# PROBLEM DESCRIPTION
Only lines containing the word "point" are needed; pull them out of the material.
• • • • • • •
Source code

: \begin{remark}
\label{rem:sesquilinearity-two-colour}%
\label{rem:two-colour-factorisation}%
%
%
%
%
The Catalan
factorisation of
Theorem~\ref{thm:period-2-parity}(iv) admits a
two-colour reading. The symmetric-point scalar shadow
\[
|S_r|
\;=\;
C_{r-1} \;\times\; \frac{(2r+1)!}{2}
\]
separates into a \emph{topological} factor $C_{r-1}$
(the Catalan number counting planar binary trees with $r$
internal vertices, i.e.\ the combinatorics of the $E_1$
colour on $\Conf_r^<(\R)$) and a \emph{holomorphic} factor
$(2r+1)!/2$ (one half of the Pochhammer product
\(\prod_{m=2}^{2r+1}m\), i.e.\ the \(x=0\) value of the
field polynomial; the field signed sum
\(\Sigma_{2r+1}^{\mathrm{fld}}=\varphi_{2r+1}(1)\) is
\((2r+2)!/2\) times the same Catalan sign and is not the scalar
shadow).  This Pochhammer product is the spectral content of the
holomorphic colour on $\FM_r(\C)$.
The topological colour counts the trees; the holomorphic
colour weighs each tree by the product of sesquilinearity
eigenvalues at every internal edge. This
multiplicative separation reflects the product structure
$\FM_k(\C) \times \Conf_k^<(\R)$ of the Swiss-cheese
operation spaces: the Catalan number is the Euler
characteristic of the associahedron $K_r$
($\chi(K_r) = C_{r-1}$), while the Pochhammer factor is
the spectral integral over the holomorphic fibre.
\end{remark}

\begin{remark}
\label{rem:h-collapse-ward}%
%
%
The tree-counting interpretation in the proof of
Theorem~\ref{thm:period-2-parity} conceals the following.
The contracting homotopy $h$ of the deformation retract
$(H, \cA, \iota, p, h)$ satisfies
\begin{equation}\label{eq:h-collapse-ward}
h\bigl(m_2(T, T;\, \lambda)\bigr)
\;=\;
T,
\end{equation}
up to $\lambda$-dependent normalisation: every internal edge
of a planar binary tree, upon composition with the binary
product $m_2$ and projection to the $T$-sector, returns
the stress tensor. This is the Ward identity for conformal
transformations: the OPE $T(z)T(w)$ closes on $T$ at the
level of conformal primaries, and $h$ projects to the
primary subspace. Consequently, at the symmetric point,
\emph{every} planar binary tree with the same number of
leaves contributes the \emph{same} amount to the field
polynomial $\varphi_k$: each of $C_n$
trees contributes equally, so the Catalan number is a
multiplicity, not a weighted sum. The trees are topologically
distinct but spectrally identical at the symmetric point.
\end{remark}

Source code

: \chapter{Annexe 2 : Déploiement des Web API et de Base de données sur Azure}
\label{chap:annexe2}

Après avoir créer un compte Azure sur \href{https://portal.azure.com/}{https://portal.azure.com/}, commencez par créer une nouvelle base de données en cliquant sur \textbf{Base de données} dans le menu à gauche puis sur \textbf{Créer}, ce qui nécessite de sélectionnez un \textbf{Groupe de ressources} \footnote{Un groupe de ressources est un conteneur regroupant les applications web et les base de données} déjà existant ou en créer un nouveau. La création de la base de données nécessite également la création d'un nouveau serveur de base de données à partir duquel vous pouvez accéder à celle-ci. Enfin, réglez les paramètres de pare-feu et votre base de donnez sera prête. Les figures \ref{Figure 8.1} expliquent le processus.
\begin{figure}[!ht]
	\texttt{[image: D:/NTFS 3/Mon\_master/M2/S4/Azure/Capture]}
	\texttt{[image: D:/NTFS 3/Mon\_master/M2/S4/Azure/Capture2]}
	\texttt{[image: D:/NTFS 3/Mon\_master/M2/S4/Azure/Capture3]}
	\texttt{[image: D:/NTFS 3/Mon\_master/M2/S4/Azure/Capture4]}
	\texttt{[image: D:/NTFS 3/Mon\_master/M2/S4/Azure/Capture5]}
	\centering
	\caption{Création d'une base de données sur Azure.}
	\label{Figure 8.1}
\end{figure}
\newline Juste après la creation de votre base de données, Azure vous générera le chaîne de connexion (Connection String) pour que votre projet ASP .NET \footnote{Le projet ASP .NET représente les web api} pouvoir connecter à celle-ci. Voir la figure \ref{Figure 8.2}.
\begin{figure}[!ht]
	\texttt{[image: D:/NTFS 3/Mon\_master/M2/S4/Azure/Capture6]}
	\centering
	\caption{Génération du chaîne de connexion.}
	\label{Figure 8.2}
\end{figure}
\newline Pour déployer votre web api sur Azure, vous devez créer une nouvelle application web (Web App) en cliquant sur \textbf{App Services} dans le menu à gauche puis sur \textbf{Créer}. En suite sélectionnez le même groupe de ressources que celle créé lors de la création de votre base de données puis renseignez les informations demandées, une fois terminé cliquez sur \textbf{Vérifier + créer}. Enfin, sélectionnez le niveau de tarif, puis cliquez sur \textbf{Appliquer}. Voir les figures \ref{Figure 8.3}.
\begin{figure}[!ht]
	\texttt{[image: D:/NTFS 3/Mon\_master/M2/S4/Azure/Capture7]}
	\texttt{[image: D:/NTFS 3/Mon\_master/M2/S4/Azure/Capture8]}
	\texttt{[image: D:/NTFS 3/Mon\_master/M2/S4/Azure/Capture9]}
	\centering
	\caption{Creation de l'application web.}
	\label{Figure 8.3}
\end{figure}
• • • • • • •
# WRITTEN RESPONSE
two-colour reading. The symmetric-point scalar shadow
primary subspace. Consequently, at the symmetric point,
distinct but spectrally identical at the symmetric point.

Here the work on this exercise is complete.